Maintainer
Resource maintainer name and email address.
Package: ProteomicsAnnotationHubData
Authors: Gatto Laurent [aut, cre],
Sonali Arora [aut]
Modified: 2019-05-02 17:07:10
Compiled: Thu May 2 21:36:20 2019
About AnnotationHub:
This package provides a client for the Bioconductor AnnotationHub web resource. The AnnotationHub web resource provides a central location where genomic files (e.g., VCF, bed, wig) and other resources from standard locations (e.g., UCSC, Ensembl) can be discovered. The resource includes metadata about each resource, e.g., a textual description, tags, and date of modification. The client creates and manages a local cache of files retrieved by the user, helping with quick and reproducible access.

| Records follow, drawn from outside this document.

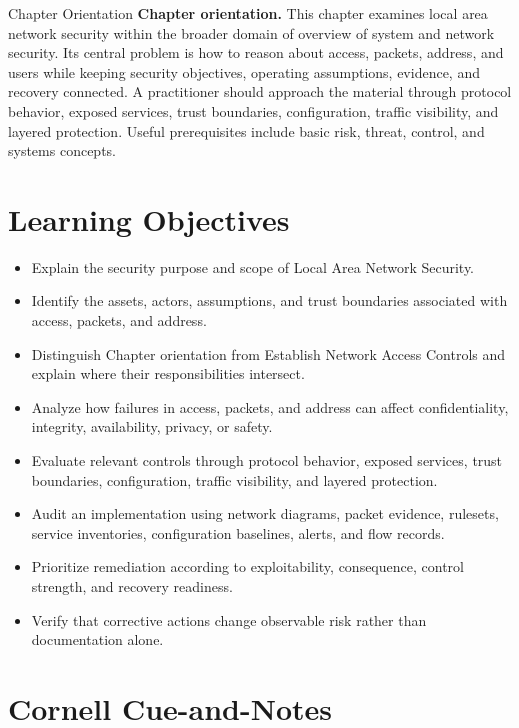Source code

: \documentclass[11pt,letterpaper]{article}
\title{\CornellDocumentTitle}
\author{}
\date{}
\begin{document}
\maketitle
\begin{CornellOverviewBox}{Chapter Orientation}
\textbf{Chapter orientation.} This chapter examines local area network security within the broader domain of overview of system and network security. Its central problem is how to reason about access, packets, address, and users while keeping security objectives, operating assumptions, evidence, and recovery connected. A practitioner should approach the material through protocol behavior, exposed services, trust boundaries, configuration, traffic visibility, and layered protection. Useful prerequisites include basic risk, threat, control, and systems concepts.
\end{CornellOverviewBox}
\section*{Learning Objectives}
\begin{itemize}
\item Explain the security purpose and scope of Local Area Network Security.
\item Identify the assets, actors, assumptions, and trust boundaries associated with access, packets, and address.
\item Distinguish Chapter orientation from Establish Network Access Controls and explain where their responsibilities intersect.
\item Analyze how failures in access, packets, and address can affect confidentiality, integrity, availability, privacy, or safety.
\item Evaluate relevant controls through protocol behavior, exposed services, trust boundaries, configuration, traffic visibility, and layered protection.
\item Audit an implementation using network diagrams, packet evidence, rulesets, service inventories, configuration baselines, alerts, and flow records.
\item Prioritize remediation according to exploitability, consequence, control strength, and recovery readiness.
\item Verify that corrective actions change observable risk rather than documentation alone.
\end{itemize}
\section*{Cornell Cue-and-Notes}
\end{document}
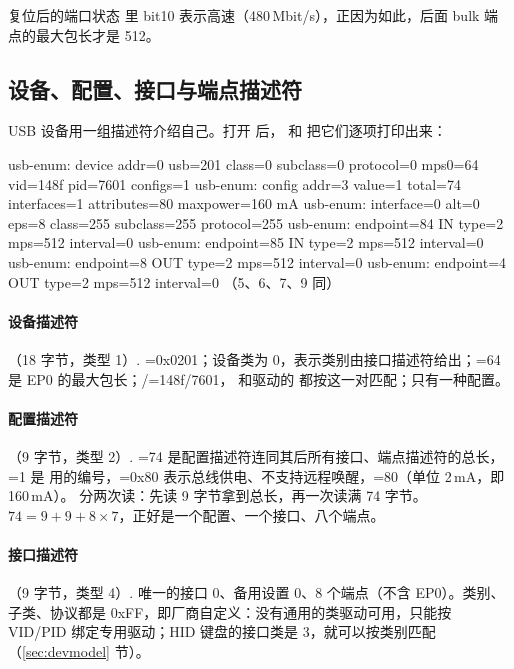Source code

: 复位后的端口状态  里 bit10 表示高速（480\,Mbit/s），正因为如此，后面 bulk 端点的最大包长才是 512。

\subsection{设备、配置、接口与端点描述符}
\label{sec:mt7601u-desc}

USB 设备用一组描述符介绍自己。打开  后， 和  把它们逐项打印出来：

\begin{txtcode}
usb-enum: device addr=0 usb=201 class=0 subclass=0 protocol=0 mps0=64 vid=148f pid=7601 configs=1
usb-enum: config addr=3 value=1 total=74 interfaces=1 attributes=80 maxpower=160 mA
usb-enum:  interface=0 alt=0 eps=8 class=255 subclass=255 protocol=255
usb-enum:   endpoint=84 IN type=2 mps=512 interval=0
usb-enum:   endpoint=85 IN type=2 mps=512 interval=0
usb-enum:   endpoint=8 OUT type=2 mps=512 interval=0
usb-enum:   endpoint=4 OUT type=2 mps=512 interval=0    （5、6、7、9 同）
\end{txtcode}

\paragraph{设备描述符}（18 字节，类型 1）. =0x0201；设备类为 0，表示类别由接口描述符给出；=64 是 EP0 的最大包长；/=148f/7601， 和驱动的  都按这一对匹配；只有一种配置。

\paragraph{配置描述符}（9 字节，类型 2）. =74 是配置描述符连同其后所有接口、端点描述符的总长，=1 是  用的编号，=0x80 表示总线供电、不支持远程唤醒，=80（单位 2\,mA，即 160\,mA）。 分两次读：先读 9 字节拿到总长，再一次读满 74 字节。$74 = 9 + 9 + 8\times 7$，正好是一个配置、一个接口、八个端点。

\paragraph{接口描述符}（9 字节，类型 4）. 唯一的接口 0、备用设置 0、8 个端点（不含 EP0）。类别、子类、协议都是 0xFF，即厂商自定义：没有通用的类驱动可用，只能按 VID/PID 绑定专用驱动；HID 键盘的接口类是 3，就可以按类别匹配（\ref{sec:devmodel} 节）。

The goal of ProteomicsAnnotationHubData is to expand this functionality to mass spectrometry and proteomics data.
See the AnnotationHub
’s
How-To
and
Access the AnnotationHub Web Service
vignettes for a description on how to use it.
library("AnnotationHub")
ah <- AnnotationHub()
## snapshotDate(): 2019-05-01
ah
## AnnotationHub with 45026 records
## # snapshotDate(): 2019-05-01
## # $dataprovider: BroadInstitute, Ensembl, UCSC, ftp://ftp.ncbi.nlm.nih.go...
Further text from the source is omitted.